>>

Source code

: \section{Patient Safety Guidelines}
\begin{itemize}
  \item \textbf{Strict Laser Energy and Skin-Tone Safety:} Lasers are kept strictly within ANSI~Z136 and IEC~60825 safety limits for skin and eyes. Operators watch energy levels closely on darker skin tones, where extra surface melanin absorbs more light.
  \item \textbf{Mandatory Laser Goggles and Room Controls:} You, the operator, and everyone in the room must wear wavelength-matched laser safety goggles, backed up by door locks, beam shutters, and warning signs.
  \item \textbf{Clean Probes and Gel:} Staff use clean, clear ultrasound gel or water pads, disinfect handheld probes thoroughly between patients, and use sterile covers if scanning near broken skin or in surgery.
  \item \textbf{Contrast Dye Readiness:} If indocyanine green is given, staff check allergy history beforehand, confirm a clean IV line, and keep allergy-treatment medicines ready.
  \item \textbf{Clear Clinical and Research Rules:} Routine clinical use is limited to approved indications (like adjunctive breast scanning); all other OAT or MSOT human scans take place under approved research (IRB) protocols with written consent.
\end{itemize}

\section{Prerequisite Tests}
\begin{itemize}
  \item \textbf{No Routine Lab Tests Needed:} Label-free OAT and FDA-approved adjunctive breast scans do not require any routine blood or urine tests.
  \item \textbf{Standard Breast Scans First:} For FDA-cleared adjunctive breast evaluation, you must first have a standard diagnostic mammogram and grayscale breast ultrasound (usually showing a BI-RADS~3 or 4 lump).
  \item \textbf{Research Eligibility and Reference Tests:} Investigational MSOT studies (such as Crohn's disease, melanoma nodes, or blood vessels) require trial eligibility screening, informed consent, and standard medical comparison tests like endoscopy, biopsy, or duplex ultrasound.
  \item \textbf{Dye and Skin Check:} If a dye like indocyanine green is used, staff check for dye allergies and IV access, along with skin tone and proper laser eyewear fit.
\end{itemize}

<<

### Exercise prompt
Would you print exactly the lines from the first line of the entries above through the line that has "or in surgery.", both included, and stop there?

### Answer for this exercise
Source code

: \section{Patient Safety Guidelines}
\begin{itemize}
  \item \textbf{Strict Laser Energy and Skin-Tone Safety:} Lasers are kept strictly within ANSI~Z136 and IEC~60825 safety limits for skin and eyes. Operators watch energy levels closely on darker skin tones, where extra surface melanin absorbs more light.
  \item \textbf{Mandatory Laser Goggles and Room Controls:} You, the operator, and everyone in the room must wear wavelength-matched laser safety goggles, backed up by door locks, beam shutters, and warning signs.
  \item \textbf{Clean Probes and Gel:} Staff use clean, clear ultrasound gel or water pads, disinfect handheld probes thoroughly between patients, and use sterile covers if scanning near broken skin or in surgery.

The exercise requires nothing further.